Robin Delabays, Melvyn Tyloo, and Philippe Jacquod

TL;DR
This paper analyzes how line contingencies affect the Rate of Change of Frequency (RoCoF) in high voltage power networks, providing analytical tools to identify critical lines under uncertainties.
Contribution
It introduces analytical expressions for the expectation and variance of maximal RoCoF considering power uncertainties, addressing the analytical challenge of line contingencies.
Findings
RoCoF depends on initial power flow and bus inertia.
Derived formulas for expectation and variance of RoCoF.

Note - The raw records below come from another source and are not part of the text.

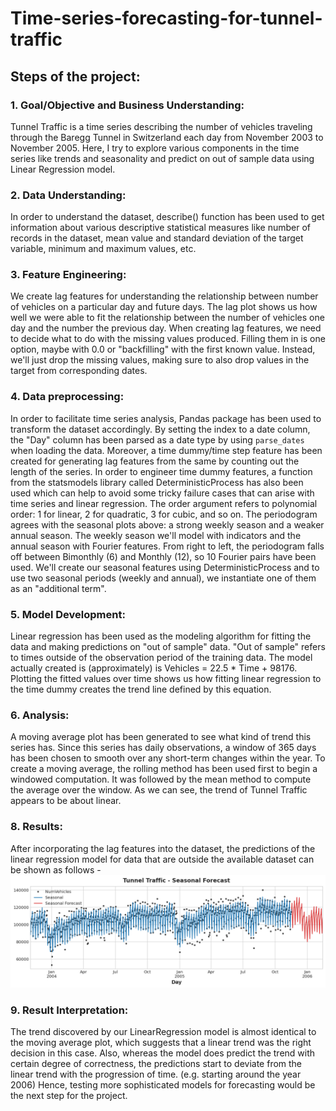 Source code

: # Time-series-forecasting-for-tunnel-traffic

## Steps of the project:
 ### 1. Goal/Objective and Business Understanding:
Tunnel Traffic is a time series describing the number of vehicles traveling through the Baregg Tunnel in Switzerland each day from November 2003 to November 2005. Here, I try to explore various components in the time series like trends and seasonality and predict on out of sample data using Linear Regression model.

### 2. Data Understanding: 
In order to understand the dataset, describe() function has been used to get information about various descriptive statistical measures like number of records in the dataset, mean value and standard deviation of the target variable, minimum and maximum values, etc.  

### 3. Feature Engineering: 
We create lag features for understanding the relationship between number of vehicles on a particular day and future days. The lag plot shows us how well we were able to fit the relationship between the number of vehicles one day and the number the previous day. When creating lag features, we need to decide what to do with the missing values produced. Filling them in is one option, maybe with 0.0 or "backfilling" with the first known value. Instead, we'll just drop the missing values, making sure to also drop values in the target from corresponding dates.

### 4. Data preprocessing: 
In order to facilitate time series analysis, Pandas package has been used to transform the dataset accordingly. By setting the index to a date column, the "Day" column has been parsed as a date type by using `parse_dates` when loading the data. Moreover, a time dummy/time step feature has been created for generating lag features from the same by counting out the length of the series. 
In order to engineer time dummy features, a function from the statsmodels library called DeterministicProcess has also been used which can help to avoid some tricky failure cases that can arise with time series and linear regression. The order argument refers to polynomial order: 1 for linear, 2 for quadratic, 3 for cubic, and so on.
The periodogram agrees with the seasonal plots above: a strong weekly season and a weaker annual season. The weekly season we'll model with indicators and the annual season with Fourier features. From right to left, the periodogram falls off between Bimonthly (6) and Monthly (12), so 10 Fourier pairs have been used.
We'll create our seasonal features using DeterministicProcess and to use two seasonal periods (weekly and annual), we instantiate one of them as an "additional term".

### 5. Model Development: 
Linear regression has been used as the modeling algorithm for fitting the data and making predictions on "out of sample" data. "Out of sample" refers to times outside of the observation period of the training data. The model actually created is (approximately) is Vehicles = 22.5 * Time + 98176. Plotting the fitted values over time shows us how fitting linear regression to the time dummy creates the trend line defined by this equation.

### 6. Analysis: 
A moving average plot has been generated to see what kind of trend this series has. Since this series has daily observations, a window of 365 days has been chosen to smooth over any short-term changes within the year. To create a moving average, the rolling method has been used first to begin a windowed computation. It was followed by the mean method to compute the average over the window. As we can see, the trend of Tunnel Traffic appears to be about linear.

### 8. Results:
After incorporating the lag features into the dataset, the predictions of the linear regression model for data that are outside the available dataset can be shown as follows - 
![seasonal forecast](https://github.com/SohamBera16/Time-series-analysis-and-forecasting-using-tunnel-traffic-data/blob/main/tunnel%20traffic%20seasonal%20forecast.png)

### 9. Result Interpretation:
The trend discovered by our LinearRegression model is almost identical to the moving average plot, which suggests that a linear trend was the right decision in this case. Also, whereas the model does predict the trend with certain degree of correctness, the predictions start to deviate from the linear trend with the progression of time. (e.g. starting around the year 2006) Hence, testing more sophisticated models for forecasting would be the next step for the project.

Tools to identify critical lines in uncertain power systems.
Abstract
In modern electric power networks with fast evolving operational conditions, assessing the impact of contingencies is becoming more and more crucial. Contingencies of interest can be roughly classified into nodal power disturbances and line faults. Despite their higher relevance, line contingencies have been significantly less investigated analytically than nodal disturbances. The main reason for this is that nodal power disturbances are additive perturbations, while line contingencies are multiplicative perturbations, which modify the interaction graph of the network. They are, therefore, significantly more challenging to tackle analytically. Here, we assess the direct impact of a line loss by means of the maximal Rate of Change of Frequency (RoCoF) incurred by the system. We show that the RoCoF depends on the initial power flow on the removed line and on the inertia of the bus where…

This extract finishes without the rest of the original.